What you need to do: The response should be an exact copy of every record.

Dataset entries:
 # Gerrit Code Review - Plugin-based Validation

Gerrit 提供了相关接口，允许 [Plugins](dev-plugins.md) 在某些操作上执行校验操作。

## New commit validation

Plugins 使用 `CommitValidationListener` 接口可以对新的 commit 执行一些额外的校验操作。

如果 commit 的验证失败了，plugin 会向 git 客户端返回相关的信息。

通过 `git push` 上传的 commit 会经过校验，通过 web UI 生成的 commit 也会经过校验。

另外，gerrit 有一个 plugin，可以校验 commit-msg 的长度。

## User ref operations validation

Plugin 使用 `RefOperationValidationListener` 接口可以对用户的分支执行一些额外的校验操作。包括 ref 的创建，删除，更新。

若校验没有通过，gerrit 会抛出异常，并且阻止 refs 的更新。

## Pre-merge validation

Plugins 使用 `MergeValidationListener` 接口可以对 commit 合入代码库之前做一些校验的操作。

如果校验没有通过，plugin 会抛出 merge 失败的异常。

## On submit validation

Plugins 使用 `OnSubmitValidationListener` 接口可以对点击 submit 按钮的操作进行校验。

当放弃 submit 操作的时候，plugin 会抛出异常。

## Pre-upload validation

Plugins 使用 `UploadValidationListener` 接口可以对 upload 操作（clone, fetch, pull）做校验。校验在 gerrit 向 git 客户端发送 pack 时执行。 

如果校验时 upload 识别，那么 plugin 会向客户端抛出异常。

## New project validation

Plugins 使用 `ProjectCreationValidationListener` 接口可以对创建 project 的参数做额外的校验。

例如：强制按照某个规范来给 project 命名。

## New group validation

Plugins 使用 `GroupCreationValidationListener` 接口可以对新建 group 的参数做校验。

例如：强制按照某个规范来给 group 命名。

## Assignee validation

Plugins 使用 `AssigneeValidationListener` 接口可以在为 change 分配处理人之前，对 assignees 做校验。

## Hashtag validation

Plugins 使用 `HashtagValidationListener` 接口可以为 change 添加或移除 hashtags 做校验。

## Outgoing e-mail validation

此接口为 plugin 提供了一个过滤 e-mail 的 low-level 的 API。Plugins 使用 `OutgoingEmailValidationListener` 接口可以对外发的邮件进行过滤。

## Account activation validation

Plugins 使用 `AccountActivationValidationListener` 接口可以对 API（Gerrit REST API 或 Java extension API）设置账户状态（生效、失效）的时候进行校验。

Exercise output:
 # Gerrit Code Review - Plugin-based Validation

Gerrit 提供了相关接口，允许 [Plugins](dev-plugins.md) 在某些操作上执行校验操作。

## New commit validation

Plugins 使用 `CommitValidationListener` 接口可以对新的 commit 执行一些额外的校验操作。

如果 commit 的验证失败了，plugin 会向 git 客户端返回相关的信息。

通过 `git push` 上传的 commit 会经过校验，通过 web UI 生成的 commit 也会经过校验。

另外，gerrit 有一个 plugin，可以校验 commit-msg 的长度。

## User ref operations validation

Plugin 使用 `RefOperationValidationListener` 接口可以对用户的分支执行一些额外的校验操作。包括 ref 的创建，删除，更新。

若校验没有通过，gerrit 会抛出异常，并且阻止 refs 的更新。

## Pre-merge validation

Plugins 使用 `MergeValidationListener` 接口可以对 commit 合入代码库之前做一些校验的操作。

如果校验没有通过，plugin 会抛出 merge 失败的异常。

## On submit validation

Plugins 使用 `OnSubmitValidationListener` 接口可以对点击 submit 按钮的操作进行校验。

当放弃 submit 操作的时候，plugin 会抛出异常。

## Pre-upload validation

Plugins 使用 `UploadValidationListener` 接口可以对 upload 操作（clone, fetch, pull）做校验。校验在 gerrit 向 git 客户端发送 pack 时执行。 

如果校验时 upload 识别，那么 plugin 会向客户端抛出异常。

## New project validation

Plugins 使用 `ProjectCreationValidationListener` 接口可以对创建 project 的参数做额外的校验。

例如：强制按照某个规范来给 project 命名。

## New group validation

Plugins 使用 `GroupCreationValidationListener` 接口可以对新建 group 的参数做校验。

例如：强制按照某个规范来给 group 命名。

## Assignee validation

Plugins 使用 `AssigneeValidationListener` 接口可以在为 change 分配处理人之前，对 assignees 做校验。

## Hashtag validation

Plugins 使用 `HashtagValidationListener` 接口可以为 change 添加或移除 hashtags 做校验。

## Outgoing e-mail validation

此接口为 plugin 提供了一个过滤 e-mail 的 low-level 的 API。Plugins 使用 `OutgoingEmailValidationListener` 接口可以对外发的邮件进行过滤。

## Account activation validation

Plugins 使用 `AccountActivationValidationListener` 接口可以对 API（Gerrit REST API 或 Java extension API）设置账户状态（生效、失效）的时候进行校验。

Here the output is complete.